Bevan referred to the pronouncement of High Court Chief Justice Sir Harry Gibbs (1994) that treaties are capable of expanding Commonwealth power to the extent that no area of legislation is excluded. This fact has been demonstrated in controversial interchanges of legislation and judgment between the Parliament and Court in recent years.

The solution is to make treaties subject to parliamentary control. It is ironic that Senator Rod Kemp, who is responsible for carriage of the MAI. himself wrote in a 1994 paper that Australia’s Constitution was being compromised by these processes. It is indisputable that a measure of sovereignty is always surrendered in these agreements.

LIAM BARTLETT, television and radio journalist, Constitutional Convention independent delegate, and author of the most penetrating MAI criticism published in a Perth newspaper (the Sunday Times), opened his address with some observations on a journalistic level, noting that the MAI’s supporters were uncomfortable when questioned for justification on a number of points, including:

The reality is that a ‘level playing field’ is the last thing ever sought by multinational corporations. Rather, they make enormous efforts to gain unfair advantages and, if possible, eliminate all competition before they feel it is reasonable to proceed with an operation.

They do not like to dwell on these points, because there is overwhelming evidence of their irresponsibility, often bordering on the criminal. Was BHP anxious to give the people of the Ok Tedi region a level playing field? Was Union Carbide a beneficial contributor to the community of Bhopal?

The track record of the multinationals gives them no right to ask for relaxed rules of investment, entry rights or that mythical level playing field. They already have massive advantages. Unlike the majority of Australian businesses, they make use of tax havens on a gigantic scale and they have sophisticated machinery for moving capital around the world.

Liam cited a recent comparative analysis establishing that the economic interdependence of nations and relative financial integration had been diminished in the period of the World Wars but had now returned to the same level as had applied in 1913.

SELECTED DISCUSSION ITEMS

Questioner: Can one of the panel explain the concept of ‘roll-back’

Tony Cooke: The MAI will require the Government to ‘standstill’ or not progress further any laws or regulations which cause inconvenience or loss of profit to a foreign investor. Laws which are already in place, or existing provisions for which the Government has succeeded in registering ‘exceptions’ to the MAI , must be rolled back (repealed or withdrawn) within an expected number of years. The objective is that all exceptions will in time be eliminated .

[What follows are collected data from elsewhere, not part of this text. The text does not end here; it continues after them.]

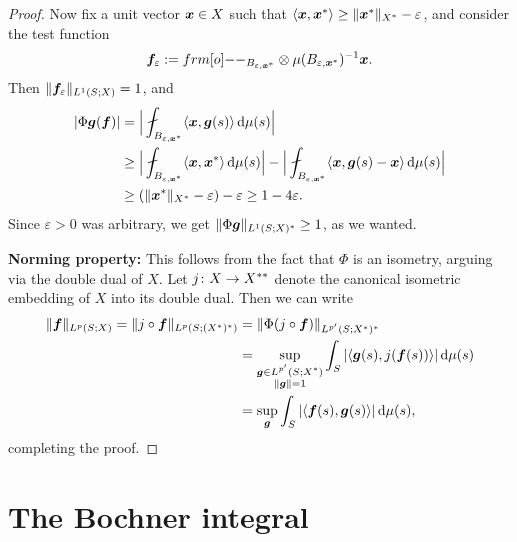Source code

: \begin{proof}
  Now fix a unit vector $\bm{x} \in X$ such that $\langle \bm{x}, \bm{x}^* \rangle \geq \|\bm{x}^*\|_{X^*} - \varepsilon$, and consider the test function
  \begin{equation*}
    \mb{f}_{\varepsilon} := \1_{B_{\varepsilon, \mb{x}^*}} \otimes \mu(B_{\varepsilon, \mb{x}^*})^{-1} \mb{x}.
  \end{equation*}
  Then $\|\bm{f}_{\varepsilon}\|_{L^1(S;X)} = 1$, and
  \begin{equation*}
    \begin{aligned}
      |\Phi \mb{g}(\mb{f})| &=  \Big| \fint_{B_{\varepsilon, \mb{x}^*}} \langle \mb{x}, \mb{g}(s) \rangle \, \dd\mu(s) \Big| \\
      &\geq \Big| \fint_{B_{\varepsilon, \mb{x}^*}} \langle \mb{x}, \mb{x}^* \rangle \, \dd\mu(s) \Big| - \Big| \fint_{B_{\varepsilon, \mb{x}^*}} \langle \mb{x}, \mb{g}(s) - \mb{x} \rangle  \, \dd\mu(s) \Big| \\
      &\geq (\|\mb{x}^*\|_{X^*} - \varepsilon) - \varepsilon \geq 1 - 4\varepsilon.
    \end{aligned}
  \end{equation*}
  Since $\varepsilon > 0$ was arbitrary, we get $\|\Phi \bm{g}\|_{L^1(S;X)^*} \geq 1$, as we wanted.

  \textbf{Norming property:}
  This follows from the fact that $\Phi$ is an isometry, arguing via the double dual of $X$.
  Let $j \colon X \rightarrow X^{**}$ denote the canonical isometric embedding of $X$ into its double dual.
  Then we can write
  \begin{equation*}
    \begin{aligned}
      \|\bm{f}\|_{L^p(S;X)} = \|j \circ \bm{f}\|_{L^p(S;(X^*)^*)} &= \|\Phi (j \circ \bm{f})\|_{L^{p'}(S; X^*)^*} \\
      &= \sup_{\substack{\bm{g} \in L^{p'}(S;X^*) \\ \|\bm{g}\| = 1}} \int_{S} |\langle \bm{g}(s) , j(\bm{f}(s)) \rangle| \, \mathrm{d}\mu(s) \\
      &= \sup_{\bm{g}} \int_{S} |\langle \bm{f}(s) , \bm{g}(s) \rangle| \, \mathrm{d}\mu(s),
    \end{aligned}
  \end{equation*}
  completing the proof.
\end{proof}

\section{The Bochner integral}


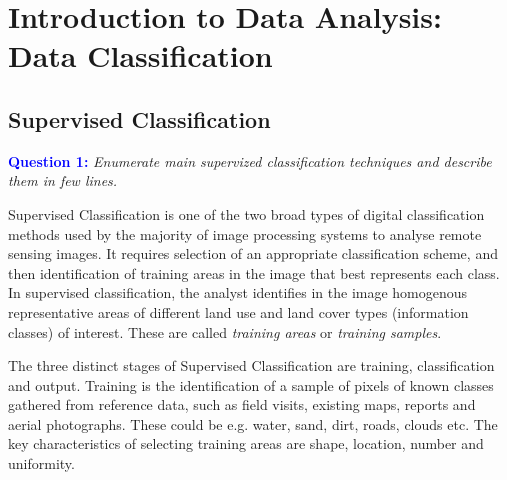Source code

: \section{Introduction to Data Analysis: Data Classification}
\label{sec:data_analysis}

\subsection{Supervised Classification}
\textcolor{blue}{\textbf{Question 1:}}
\textit{Enumerate main supervized classiﬁcation techniques and describe them in few lines.}

Supervised Classification is one of the two broad types of digital classification methods used by the majority of image processing systems to analyse remote sensing images. It requires selection of an appropriate classification scheme, and then identification of training areas in the image that best represents each class. In supervised classification, the analyst identifies in the image homogenous representative areas of different land use and land cover types (information classes) of interest. These are called \textit{training areas} or \textit{training samples}. 

The three distinct stages of Supervised Classification are training, classification and output. Training is the identification of a sample of pixels of known classes gathered from reference data, such as field visits, existing maps, reports and aerial photographs. These could be e.g. water, sand, dirt, roads, clouds etc. The key characteristics of selecting training areas are shape, location, number and uniformity.

\cite{garg_remote_2024}


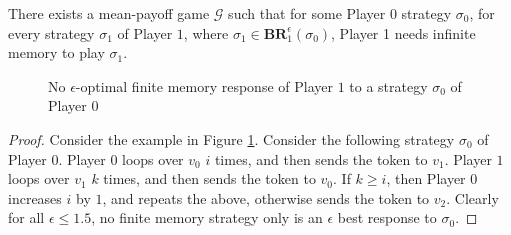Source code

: \begin{theorem}
\label{ThmP1NeedInfMem}
There exists a mean-payoff game $\mathcal{G}$ such that for some Player $0$ strategy $\sigma_0$, for every strategy $\sigma_1$ of Player $1$, where $\sigma_1 \in \mathbf{BR}_1^{\epsilon}(\sigma_0)$, Player 1 needs infinite memory to play $\sigma_1$.
\end{theorem}
\begin{figure}
    \centering
    \caption{No $\epsilon$-optimal finite memory response of Player $1$ to a strategy $\sigma_0$ of Player $0$}
    \label{fig:no_optimal_response}
\end{figure}
\begin{proof}
Consider the example in Figure \ref{fig:no_optimal_response}.
Consider the following strategy $\sigma_0$ of Player $0$.
Player $0$ loops over $v_0$ $i$ times, and then sends the token to $v_1$.
Player $1$ loops over $v_1$ $k$ times, and then sends the token to $v_0$.
If $k \geqslant i$, then Player $0$ increases $i$ by $1$, and repeats the above, otherwise sends the token to $v_2$.
Clearly for all $\epsilon \leqslant 1.5$, no finite memory strategy only is an $\epsilon$ best response to $\sigma_0$.
\end{proof}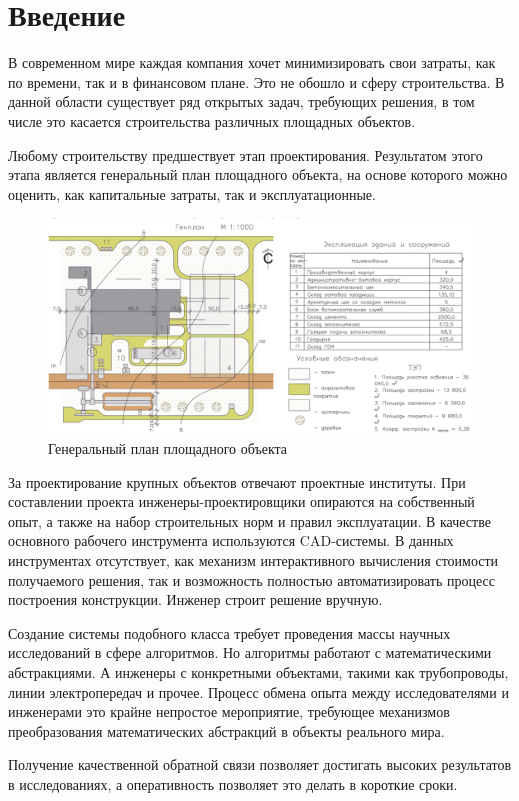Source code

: \section*{\Large{Введение}}

В современном мире каждая компания хочет минимизировать свои затраты, как по времени, так и в финансовом плане.
Это не обошло и сферу строительства.
В данной области существует ряд открытых задач, требующих решения,
в том числе это касается строительства различных площадных объектов.

Любому строительству предшествует этап проектирования.
Результатом этого этапа является генеральный план площадного объекта,
на основе которого можно оценить, как капитальные затраты, так и эксплуатационные.

\begin{figure}
    \begin{center}
        \includegraphics[width=\textwidth]{introduction/pictures/site_plan}
    \end{center}
    \caption{Генеральный план площадного объекта}
    \label{pic:problem__site-plan}
\end{figure}

За проектирование крупных объектов отвечают проектные институты.
При составлении проекта инженеры-проектировщики опираются на собственный опыт, а также на набор строительных норм
и правил эксплуатации.
В качестве основного рабочего инструмента используются CAD-системы.
В данных инструментах отсутствует, как механизм интерактивного вычисления стоимости получаемого решения,
так и возможность полностью автоматизировать процесс построения конструкции. Инженер строит решение вручную.


Создание системы подобного класса требует проведения массы научных исследований в сфере алгоритмов.
Но алгоритмы работают с математическими абстракциями.
А инженеры с конкретными объектами, такими как трубопроводы, линии электропередач и прочее.
Процесс обмена опыта между исследователями и инженерами это крайне непростое мероприятие,
требующее механизмов преобразования математических абстракций в объекты реального мира.

Получение качественной обратной связи позволяет достигать высоких результатов в исследованиях, а оперативность
позволяет это делать в короткие сроки.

By allowing such exceptions, the MAI encourages the Government to make the agreement saleable by lying. The exceptions they tell us about must be rolled back.

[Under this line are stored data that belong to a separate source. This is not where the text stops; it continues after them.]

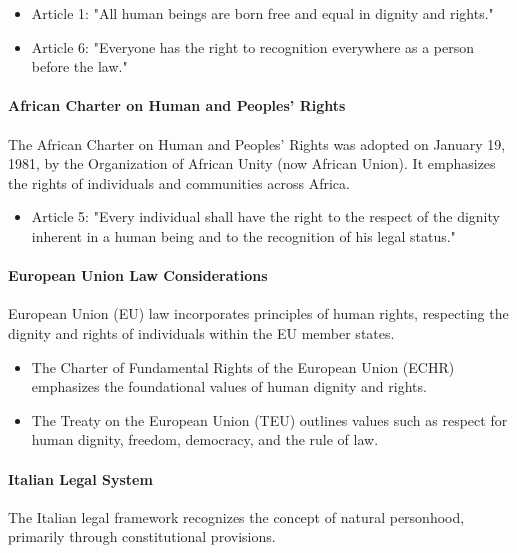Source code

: \begin{itemize}[label=-]
    \item Article 1: "All human beings are born free and equal in dignity and rights."
    \item Article 6: "Everyone has the right to recognition everywhere as a person before the law."
\end{itemize}

\paragraph{African Charter on Human and Peoples' Rights}

The African Charter on Human and Peoples' Rights was adopted on January 19, 1981, by the Organization of African Unity (now African Union). It emphasizes the rights of individuals and communities across Africa.

\begin{itemize}[label=-]
    \item Article 5: "Every individual shall have the right to the respect of the dignity inherent in a human being and to the recognition of his legal status."
\end{itemize}

\paragraph{European Union Law Considerations}

European Union (EU) law incorporates principles of human rights, respecting the dignity and rights of individuals within the EU member states.

\begin{itemize}[label=-]
    \item The Charter of Fundamental Rights of the European Union (ECHR) emphasizes the foundational values of human dignity and rights.
    \item The Treaty on the European Union (TEU) outlines values such as respect for human dignity, freedom, democracy, and the rule of law.
\end{itemize}


\paragraph{Italian Legal System}
The Italian legal framework recognizes the concept of natural personhood, primarily through constitutional provisions.

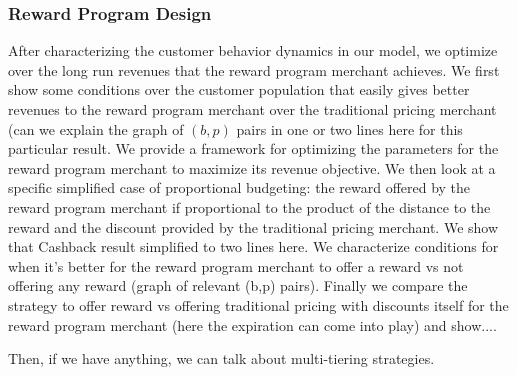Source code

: \subsubsection{Reward Program Design}
After characterizing the customer behavior dynamics in our model, we optimize over the long run revenues that the reward program merchant achieves.
We first show some conditions over the customer population that easily gives better revenues to the reward program merchant over the traditional pricing merchant {\arpit(can we explain the graph of $(b,p)$ pairs in one or two lines here for this particular result.}
We provide a framework for optimizing the parameters for the reward program merchant to maximize its revenue objective.
We then look at a specific simplified case of proportional budgeting: the reward offered by the reward program merchant if proportional to the product of the distance to the reward and the discount provided by the traditional pricing merchant.
We show that {\arpit Cashback result simplified to two lines here}.
We characterize conditions for when it's better for the reward program merchant to offer a reward vs not offering any reward {\arpit(graph of relevant (b,p) pairs)}. 
Finally we compare the strategy to offer reward vs offering traditional pricing with discounts itself for the reward program merchant {\arpit(here the expiration can come into play) and show...}.

{\arpit Then, if we have anything, we can talk about multi-tiering strategies.}
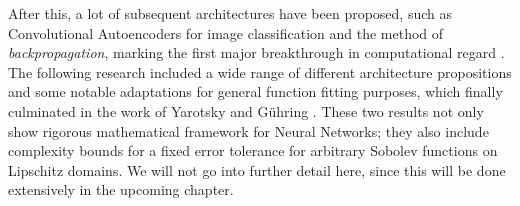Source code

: After this, a lot of subsequent architectures have been proposed, such as Convolutional Autoencoders for
image classification and the method of \emph{backpropagation}, marking the first major breakthrough in 
computational regard \cite{lecun1989}. The following research included a wide range of different architecture propositions
and some notable adaptations for general function fitting purposes, which finally culminated in the
work of Yarotsky \cite{yarotsky2017nn} and Gühring \cite{gühring2019nn}. These two results not only show
rigorous mathematical framework for Neural Networks; they also include complexity bounds for a fixed error 
tolerance for arbitrary Sobolev functions on Lipschitz domains. We will not go into further detail here, 
since this will be done extensively in the upcoming chapter.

Questioner: In the Sunday Times article in April, Liam Bartlett stated some staggering statistics about the top 100 multinationals (each earning over $A300 million a year) paying no tax.. I ask Liam what is the source of those figures?

Liam Bartlett: The earning figures were turnover figures provided by the Australian Tax Office, together with information on tax paid by the named companies. There is no secret about it ; anyone can go to the Tax Office and get those figures.

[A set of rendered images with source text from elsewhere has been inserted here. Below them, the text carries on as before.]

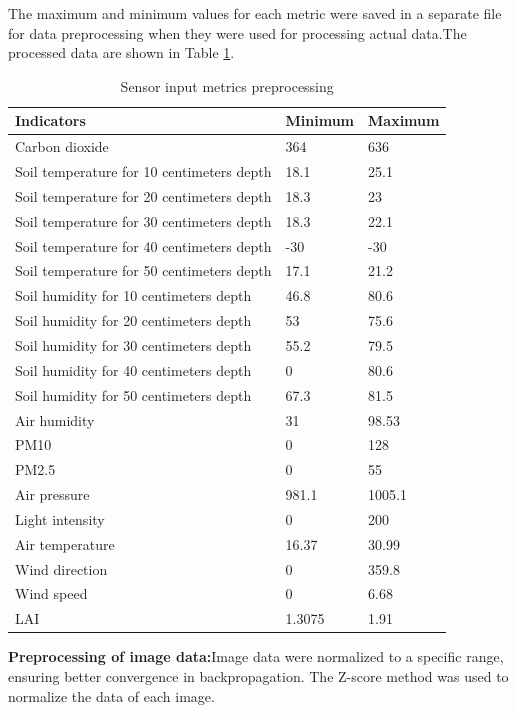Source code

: \documentclass[acmsmall,manuscript, screen, review]{acmart}
\begin{document}
The maximum and minimum values for each metric were saved in a separate file for data preprocessing when they were used for processing actual data.The processed data are shown in Table \ref{tab:sensor_input_metrics_preprocessing}.


\begin{table}
  \caption{Sensor input metrics preprocessing \label{tab:sensor_input_metrics_preprocessing}}

  \begin{tabular}{lll}
    \hline
    \multicolumn{1}{l}{Indicators} & \multicolumn{1}{l}{Minimum} & \multicolumn{1}{l}{Maximum} \\
    \hline
    Carbon dioxide & 364   & 636 \\
    Soil temperature for 10 centimeters depth & 18.1  & 25.1 \\
    Soil temperature for 20 centimeters depth & 18.3  & 23 \\
    Soil temperature for 30 centimeters depth & 18.3  & 22.1 \\
    Soil temperature for 40 centimeters depth & -30   & -30 \\
    Soil temperature for 50 centimeters depth & 17.1  & 21.2 \\
    Soil humidity for 10 centimeters depth & 46.8  & 80.6 \\
    Soil humidity for 20 centimeters depth & 53    & 75.6 \\
    Soil humidity for 30 centimeters depth & 55.2  & 79.5 \\
    Soil humidity for 40 centimeters depth & 0     & 80.6 \\
    Soil humidity for 50 centimeters depth & 67.3  & 81.5 \\
    Air humidity & 31    & 98.53 \\
    PM10  & 0     & 128 \\
    PM2.5 & 0     & 55 \\
    Air pressure & 981.1 & 1005.1 \\
    Light intensity & 0     & 200 \\
    Air temperature & 16.37 & 30.99 \\
    Wind direction & 0     & 359.8 \\
    Wind speed & 0     & 6.68 \\
    LAI   & 1.3075 & 1.91 \\
    \hline
    \end{tabular}%
\end{table}
\textbf{Preprocessing of image data:}Image data were normalized to a specific range, ensuring better convergence in backpropagation. The Z-score method was used to normalize the data of each image.
\end{document}
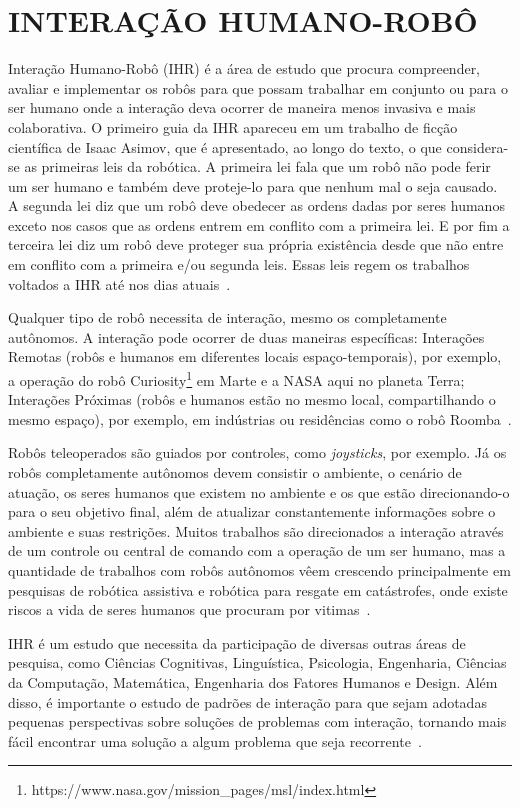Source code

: \chapter{INTERAÇÃO HUMANO-ROBÔ}
\label{cap:ihr}
Interação Humano-Robô (IHR) é a área de estudo que procura compreender, avaliar e implementar os robôs para que possam trabalhar em conjunto ou para o ser humano onde a interação deva ocorrer de maneira menos invasiva e mais colaborativa. O primeiro guia da IHR apareceu em um trabalho de ficção científica de Isaac Asimov, que é apresentado, ao longo do texto, o que considera-se as primeiras leis da robótica. A primeira lei fala que um robô não pode ferir um ser humano e também deve proteje-lo para que nenhum mal o seja causado. A segunda lei diz que um robô deve obedecer as ordens dadas por seres humanos exceto nos casos que as ordens entrem em conflito com a primeira lei. E por fim a terceira lei diz um robô deve proteger sua própria existência desde que não entre em conflito com a primeira e/ou segunda leis. Essas leis regem os trabalhos voltados a IHR até nos dias atuais~\cite{Goodrich:2007, Weiss:2010}.

Qualquer tipo de robô necessita de interação, mesmo os completamente autônomos. A interação pode ocorrer de duas maneiras específicas: Interações Remotas (robôs e humanos em diferentes locais espaço-temporais), por exemplo, a operação do robô Curiosity\footnote{https://www.nasa.gov/mission\_pages/msl/index.html} em Marte e a NASA aqui no planeta Terra; Interações Próximas (robôs e humanos estão no mesmo local, compartilhando o mesmo espaço), por exemplo, em indústrias ou residências como o robô Roomba~\cite{Goodrich:2007}.

Robôs teleoperados são guiados por controles, como \emph{joysticks}, por exemplo. Já os robôs completamente autônomos devem consistir o ambiente, o cenário de atuação, os seres humanos que existem no ambiente e os que estão direcionando-o para o seu objetivo final, além de atualizar constantemente informações sobre o ambiente e suas restrições. Muitos trabalhos são direcionados a interação através de um controle ou central de comando com a operação de um ser humano, mas a quantidade de trabalhos com robôs autônomos vêem crescendo principalmente em pesquisas de robótica assistiva e robótica para resgate em catástrofes, onde existe riscos a vida de seres humanos que procuram por vitimas~\cite{Goodrich:2007, Weiss:2010}.

IHR é um estudo que necessita da participação de diversas outras áreas de pesquisa, como Ciências Cognitivas, Linguística, Psicologia, Engenharia, Ciências da Computação, Matemática, Engenharia dos Fatores Humanos e Design. Além disso, é importante o estudo de padrões de interação para que sejam adotadas pequenas perspectivas sobre soluções de problemas com interação, tornando mais fácil encontrar uma solução a algum problema que seja recorrente~\cite{Goodrich:2007}.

Questioner: Does the MAI conflict with the Australian Constitution?

Bevan Lawrence: No, I don’t see how it can. It is a trade agreement which the Executive Government has power to enter. The consequences may be unpalatable in terms of how we expect the Constitution to protect us, but in pure legal terms, the Government can sign and be acting in accordance with the Constitution.

Questioner: Would there be retaliation if we did not sign the MAI?

Tony Cooke: It is not being sold as something which is bad for us. We are supposed to buy it so that we can go out and rape another country without too much inconvenience.

Big companies desperately need the advantages which these arrangements give them. I’ll give you an example concerning our own Homeswest organisation. They prize the triple-A credit rating they have with Standard and Poors. Every year, they pay hundreds of thousands of dollars in fees to get Standard and Poors to come out and inspect their operation so that the same people can award them continuance of the triple-A rating!